INFORMATION PROVIDED
↓

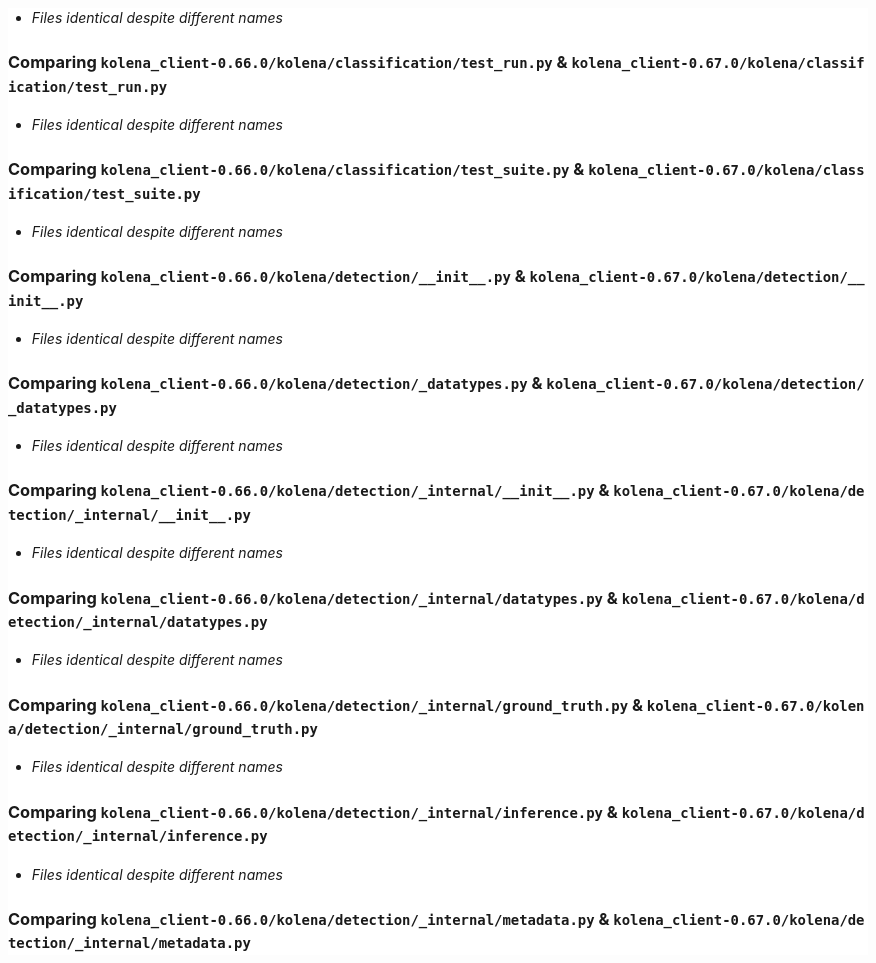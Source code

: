  * *Files identical despite different names*

### Comparing `kolena_client-0.66.0/kolena/classification/test_run.py` & `kolena_client-0.67.0/kolena/classification/test_run.py`

 * *Files identical despite different names*

### Comparing `kolena_client-0.66.0/kolena/classification/test_suite.py` & `kolena_client-0.67.0/kolena/classification/test_suite.py`

 * *Files identical despite different names*

### Comparing `kolena_client-0.66.0/kolena/detection/__init__.py` & `kolena_client-0.67.0/kolena/detection/__init__.py`

 * *Files identical despite different names*

### Comparing `kolena_client-0.66.0/kolena/detection/_datatypes.py` & `kolena_client-0.67.0/kolena/detection/_datatypes.py`

 * *Files identical despite different names*

### Comparing `kolena_client-0.66.0/kolena/detection/_internal/__init__.py` & `kolena_client-0.67.0/kolena/detection/_internal/__init__.py`

 * *Files identical despite different names*

### Comparing `kolena_client-0.66.0/kolena/detection/_internal/datatypes.py` & `kolena_client-0.67.0/kolena/detection/_internal/datatypes.py`

 * *Files identical despite different names*

### Comparing `kolena_client-0.66.0/kolena/detection/_internal/ground_truth.py` & `kolena_client-0.67.0/kolena/detection/_internal/ground_truth.py`

 * *Files identical despite different names*

### Comparing `kolena_client-0.66.0/kolena/detection/_internal/inference.py` & `kolena_client-0.67.0/kolena/detection/_internal/inference.py`

 * *Files identical despite different names*

### Comparing `kolena_client-0.66.0/kolena/detection/_internal/metadata.py` & `kolena_client-0.67.0/kolena/detection/_internal/metadata.py`
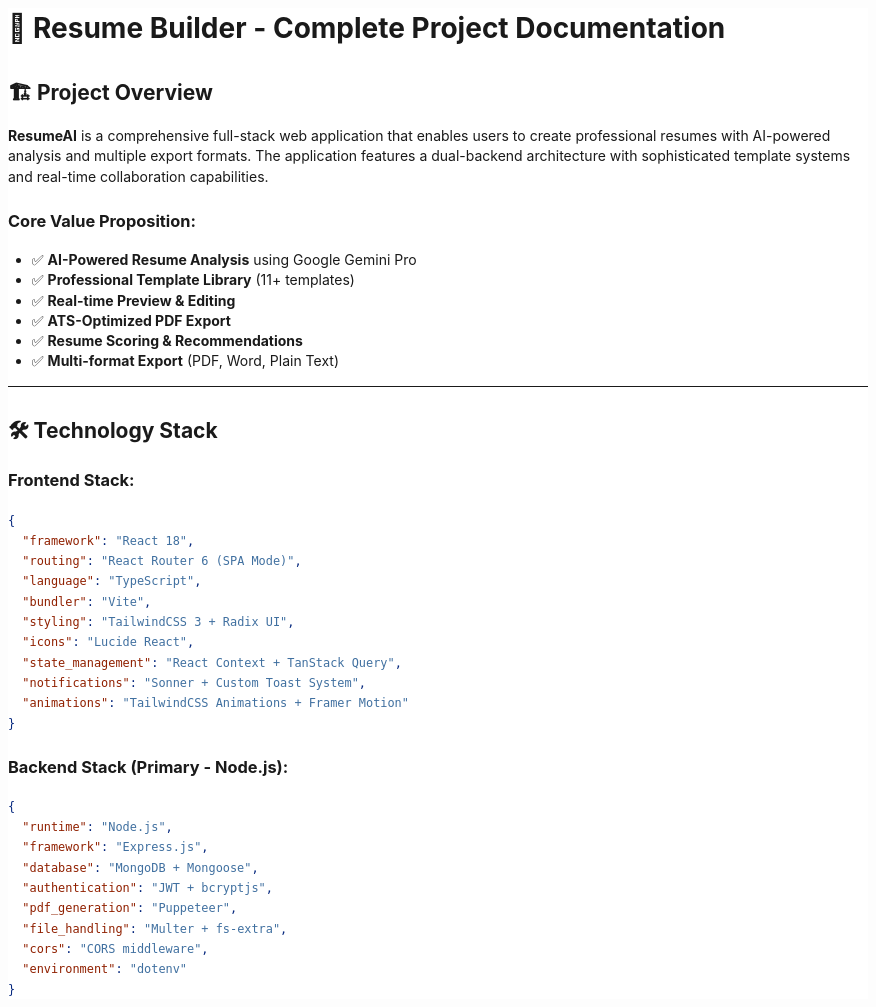 # 📄 Resume Builder - Complete Project Documentation

## 🏗️ **Project Overview**

**ResumeAI** is a comprehensive full-stack web application that enables users to create professional resumes with AI-powered analysis and multiple export formats. The application features a dual-backend architecture with sophisticated template systems and real-time collaboration capabilities.

### **Core Value Proposition:**

- ✅ **AI-Powered Resume Analysis** using Google Gemini Pro
- ✅ **Professional Template Library** (11+ templates)
- ✅ **Real-time Preview & Editing**
- ✅ **ATS-Optimized PDF Export**
- ✅ **Resume Scoring & Recommendations**
- ✅ **Multi-format Export** (PDF, Word, Plain Text)

---

## 🛠️ **Technology Stack**

### **Frontend Stack:**

```json
{
  "framework": "React 18",
  "routing": "React Router 6 (SPA Mode)",
  "language": "TypeScript",
  "bundler": "Vite",
  "styling": "TailwindCSS 3 + Radix UI",
  "icons": "Lucide React",
  "state_management": "React Context + TanStack Query",
  "notifications": "Sonner + Custom Toast System",
  "animations": "TailwindCSS Animations + Framer Motion"
}
```

### **Backend Stack (Primary - Node.js):**

```json
{
  "runtime": "Node.js",
  "framework": "Express.js",
  "database": "MongoDB + Mongoose",
  "authentication": "JWT + bcryptjs",
  "pdf_generation": "Puppeteer",
  "file_handling": "Multer + fs-extra",
  "cors": "CORS middleware",
  "environment": "dotenv"
}
```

↑

EXERCISE PROMPT
Give all the records again, exactly, without images.

YOUR SOLUTION
Source code

:  * *Files identical despite different names*

### Comparing `kolena_client-0.66.0/kolena/classification/test_run.py` & `kolena_client-0.67.0/kolena/classification/test_run.py`

 * *Files identical despite different names*

### Comparing `kolena_client-0.66.0/kolena/classification/test_suite.py` & `kolena_client-0.67.0/kolena/classification/test_suite.py`

 * *Files identical despite different names*

### Comparing `kolena_client-0.66.0/kolena/detection/__init__.py` & `kolena_client-0.67.0/kolena/detection/__init__.py`

 * *Files identical despite different names*

### Comparing `kolena_client-0.66.0/kolena/detection/_datatypes.py` & `kolena_client-0.67.0/kolena/detection/_datatypes.py`

 * *Files identical despite different names*

### Comparing `kolena_client-0.66.0/kolena/detection/_internal/__init__.py` & `kolena_client-0.67.0/kolena/detection/_internal/__init__.py`

 * *Files identical despite different names*

### Comparing `kolena_client-0.66.0/kolena/detection/_internal/datatypes.py` & `kolena_client-0.67.0/kolena/detection/_internal/datatypes.py`

 * *Files identical despite different names*

### Comparing `kolena_client-0.66.0/kolena/detection/_internal/ground_truth.py` & `kolena_client-0.67.0/kolena/detection/_internal/ground_truth.py`

 * *Files identical despite different names*

### Comparing `kolena_client-0.66.0/kolena/detection/_internal/inference.py` & `kolena_client-0.67.0/kolena/detection/_internal/inference.py`

 * *Files identical despite different names*

### Comparing `kolena_client-0.66.0/kolena/detection/_internal/metadata.py` & `kolena_client-0.67.0/kolena/detection/_internal/metadata.py`
 # 📄 Resume Builder - Complete Project Documentation

## 🏗️ **Project Overview**

**ResumeAI** is a comprehensive full-stack web application that enables users to create professional resumes with AI-powered analysis and multiple export formats. The application features a dual-backend architecture with sophisticated template systems and real-time collaboration capabilities.

### **Core Value Proposition:**

- ✅ **AI-Powered Resume Analysis** using Google Gemini Pro
- ✅ **Professional Template Library** (11+ templates)
- ✅ **Real-time Preview & Editing**
- ✅ **ATS-Optimized PDF Export**
- ✅ **Resume Scoring & Recommendations**
- ✅ **Multi-format Export** (PDF, Word, Plain Text)

---

## 🛠️ **Technology Stack**

### **Frontend Stack:**

```json
{
  "framework": "React 18",
  "routing": "React Router 6 (SPA Mode)",
  "language": "TypeScript",
  "bundler": "Vite",
  "styling": "TailwindCSS 3 + Radix UI",
  "icons": "Lucide React",
  "state_management": "React Context + TanStack Query",
  "notifications": "Sonner + Custom Toast System",
  "animations": "TailwindCSS Animations + Framer Motion"
}
```

### **Backend Stack (Primary - Node.js):**

```json
{
  "runtime": "Node.js",
  "framework": "Express.js",
  "database": "MongoDB + Mongoose",
  "authentication": "JWT + bcryptjs",
  "pdf_generation": "Puppeteer",
  "file_handling": "Multer + fs-extra",
  "cors": "CORS middleware",
  "environment": "dotenv"
}
```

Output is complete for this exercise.